Many prior art computer graphic systems are implemented with a host processor constructing and generating a display list of commands comprising graphics opcode commands and parameters which are sent to a hardware graphics pipeline. The hardware graphics pipeline takes the list of commands, or “display list” and creates or generates graphics primitives for a display device. These graphics primitives are constructed into graphics images displayed on the display device. The graphics primitives typically include points, lines, and polygons representing graphics objects rendered by the graphics processor.
Prior Art FIG. 1 illustrates a computer graphics system 100, in accordance with the prior art. The computer graphics system 100 includes one or more processors, such as processor 102, which is connected to a main memory 104. The computer graphics system 100 also includes a hardware graphics pipeline 106.
In use, a display list for the hardware graphics pipeline 106 may be supplied in series to be processed by the hardware graphics pipeline 106 by reading the display list data from linear memory locations in the main memory 104. The main memory 104 may thus include a plurality of buffers 108 with opcode commands and parameters to be carried out.
The hardware graphics pipeline 106 may be equipped with a direct memory access (DMA) module 110 for sequencing through the buffers 108 of the main memory 104.
Thus, per the foregoing display list processing method, display list commands are received sequentially into the main memory 104 in a linear array of memory locations. After some temporal period, such commands are read from the linear array of memory locations in the main memory 104. Inherent with this method is a temporal period between a time when the commands are received into the main memory 104 and executed by the hardware graphics pipeline 106.

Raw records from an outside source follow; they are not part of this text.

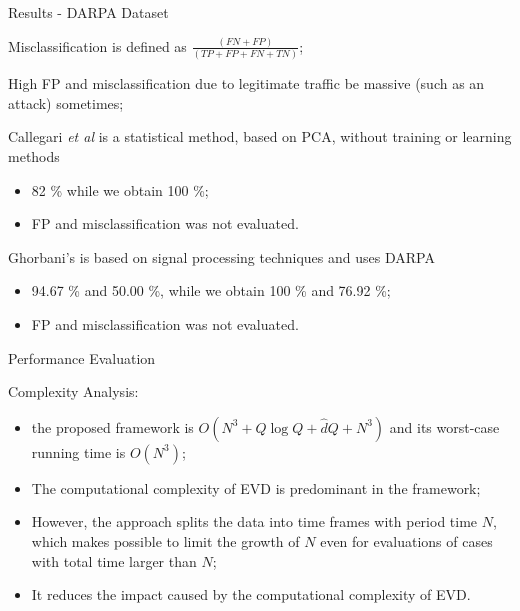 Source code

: \documentclass[newPxFont, numfooter, sectionpages]{beamer}
\begin{document}
\begin{frame}{Results - DARPA Dataset}
	
	Misclassification is defined as $\frac{(FN+FP)}{(TP+FP+FN+TN)}$;

	High FP and misclassification due to legitimate traffic be massive (such as an attack) sometimes;

	Callegari \emph{et al} is a statistical method, based on PCA, without training or learning methods
	\begin{itemize}
		\item 82 \% while we obtain 100 \%;
		\item FP and misclassification was not evaluated.
	\end{itemize}

	Ghorbani's is based on signal processing techniques and uses DARPA
	\begin{itemize}
		\item 94.67 \% and 50.00 \%, while we obtain 100 \% and 76.92 \%;
		\item FP and misclassification was not evaluated.
	\end{itemize}

\end{frame}
\begin{frame}{Performance Evaluation}

	Complexity Analysis:
	\begin{itemize}
		\item the proposed framework is $O(N^3 + Q \log Q + \hat{d}Q + N^3)$ and its worst-case running time is $O(N^3)$;
		\item The computational complexity of EVD is predominant in the framework;
		\item However, the approach splits the data into time frames with period time $N$, which makes possible to limit the growth of $N$ even for evaluations of cases with total time larger than $N$;
		\item It reduces the impact caused by the computational complexity of EVD.
	\end{itemize}
	
\end{frame}
\end{document}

Due to this temporal period, the hardware graphics pipeline 106 unfortunately can not rely on the processor 102 for aid during the processing of such commands. Conversely, the processor 102 can not easily manage the graphics processing being executed on the hardware graphics pipeline 106. This problem has particular ramifications during one specific type of graphics processing, namely occlusion processing. An example of such occlusion processing and how the present problem affects the same will now be set forth.
Prior Art FIG. 2 illustrates an example of graphics processing that may be carried out utilizing the computer graphics system 100 of FIG. 1, and a particular problem associated therewith. As shown, a truck 200 to be rendered is provided along with various portions 204. One of such portions 204, the engine 206, is graphically intense since it has a lot of detail to be rendered.

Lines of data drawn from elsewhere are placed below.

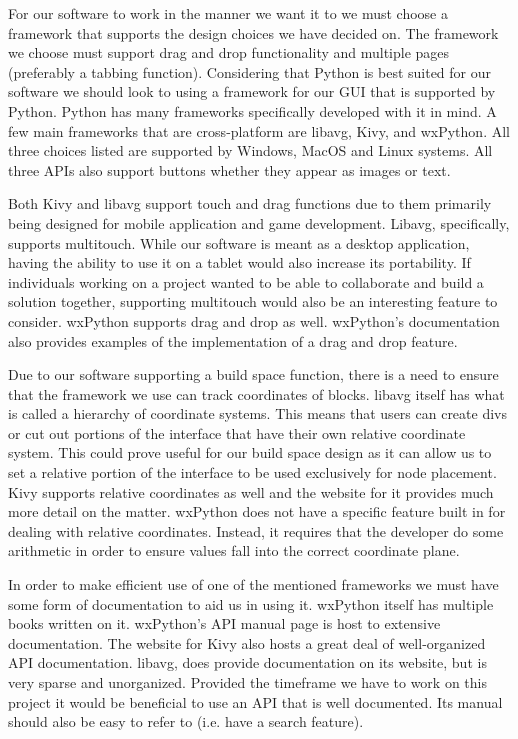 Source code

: \documentclass[journal,10pt,onecolumn,compsoc]{IEEEtran} \usepackage[margin=1.0in]{geometry} \usepackage{pdfpages} \usepackage{graphicx}
\begin{document}
\noindent For our software to work in the manner we want it to we must choose a framework that supports the design choices we have decided on.
The framework we choose must support drag and drop functionality and multiple pages (preferably a tabbing function).
Considering that Python is best suited for our software we should look to using a framework for our GUI that is supported by Python.
Python has many frameworks specifically developed with it in mind.
A few main frameworks that are cross-platform are libavg, Kivy, and wxPython.
All three choices listed are supported by Windows, MacOS and Linux systems. 
All three APIs also support buttons whether they appear as images or text.

\noindent Both Kivy and libavg support touch and drag functions due to them primarily being designed for mobile application and game development. \cite{Kivy}\cite{libavg} 
Libavg, specifically, supports multitouch.
While our software is meant as a desktop application, having the ability to use it on a tablet would also increase its portability.
If individuals working on a project wanted to be able to collaborate and build a solution together, supporting multitouch would also be an interesting feature to consider.
wxPython supports drag and drop as well. 
wxPython's documentation also provides examples of the implementation of a drag and drop feature. \cite{wxPython} 

\noindent Due to our software supporting a build space function, there is a need to ensure that the framework we use can track coordinates of blocks.
libavg itself has what is called a hierarchy of coordinate systems. \cite{libavg} 
This means that users can create divs or cut out portions of the interface that have their own relative coordinate system.
This could prove useful for our build space design as it can allow us to set a relative portion of the interface to be used exclusively for node placement.
Kivy supports relative coordinates as well and the website for it provides much more detail on the matter. \cite{Kivy} 
wxPython does not have a specific feature built in for dealing with relative coordinates. \cite{wxPython}
Instead, it requires that the developer do some arithmetic in order to ensure values fall into the correct coordinate plane.

\noindent In order to make efficient use of one of the mentioned frameworks we must have some form of documentation to aid us in using it.
wxPython itself has multiple books written on it. %
wxPython's API manual page is host to extensive documentation.
The website for Kivy also hosts a great deal of well-organized API documentation.
libavg, does provide documentation on its website, but is very sparse and unorganized.
Provided the timeframe we have to work on this project it would be beneficial to use an API that is well documented. 
Its manual should also be easy to refer to (i.e. have a search feature).
\end{document}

One common method of parsing such rendering and reducing the overall work to be performed by the hardware graphics pipeline 106 entails enclosing each of the various portions 204 with bounding volumes 208. By enclosing certain portions 204 such as the engine 206, the hardware graphics pipeline 106 may perform tests (i.e. z-value, stencil, etc.) to determine whether the particular portion 204 (i.e. the engine 206) needs to be drawn (i.e. is lid 210 closed or open). Based on such tests, it may be determined whether each of the portions 204 is visible and must be drawn.

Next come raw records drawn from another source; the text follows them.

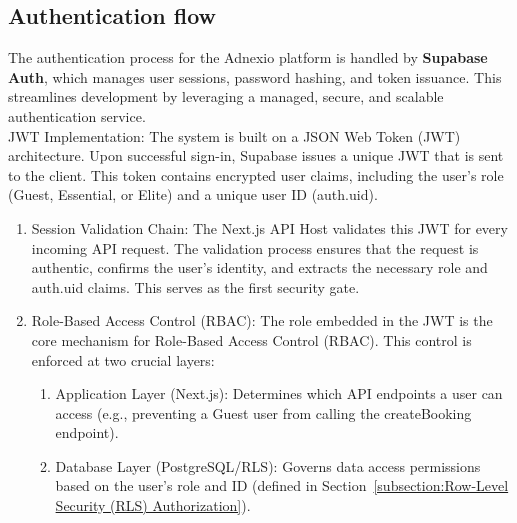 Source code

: \subsection{Authentication flow}
The authentication process for the Adnexio platform is handled by \textbf{Supabase Auth}, which manages user sessions, password hashing, and token issuance. This streamlines development by leveraging a managed, secure, and scalable authentication service. \\
JWT Implementation: The system is built on a JSON Web Token (JWT) architecture. Upon successful sign-in, Supabase issues a unique JWT that is sent to the client. This token contains encrypted user claims, including the user's role (Guest, Essential, or Elite) and a unique user ID (auth.uid).
\begin{enumerate}
    \item Session Validation Chain: The Next.js API Host validates this JWT for every incoming API request. The validation process ensures that the request is authentic, confirms the user's identity, and extracts the necessary role and auth.uid claims. This serves as the first security gate.
    \item Role-Based Access Control (RBAC): The role embedded in the JWT is the core mechanism for Role-Based Access Control (RBAC). This control is enforced at two crucial layers:
    \begin{enumerate}
        \item Application Layer (Next.js): Determines which API endpoints a user can access (e.g., preventing a Guest user from calling the createBooking endpoint).
        \item Database Layer (PostgreSQL/RLS): Governs data access permissions based on the user's role and ID (defined in Section~\ref{subsection:Row-Level Security (RLS) Authorization}).
    \end{enumerate}
\end{enumerate}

To this end, significant work may be avoided by conditionally processing various portions 204 in the hardware graphics pipeline 106 based on the results of the foregoing tests. Unfortunately, in the computer graphics system 100 of FIG. 1, the results of the foregoing tests must be sent to the processor 102 for the decision as to whether to draw the portions 204. Thus, the occlusion tests are only effective when the processor 102 is involved in drawing the current frame, due to the latency incurred by the aforementioned temporal period. Moreover, the processor 102 often sends all of the drawing primitives of a frame before the hardware graphics pipeline 106 even begins processing the primitives.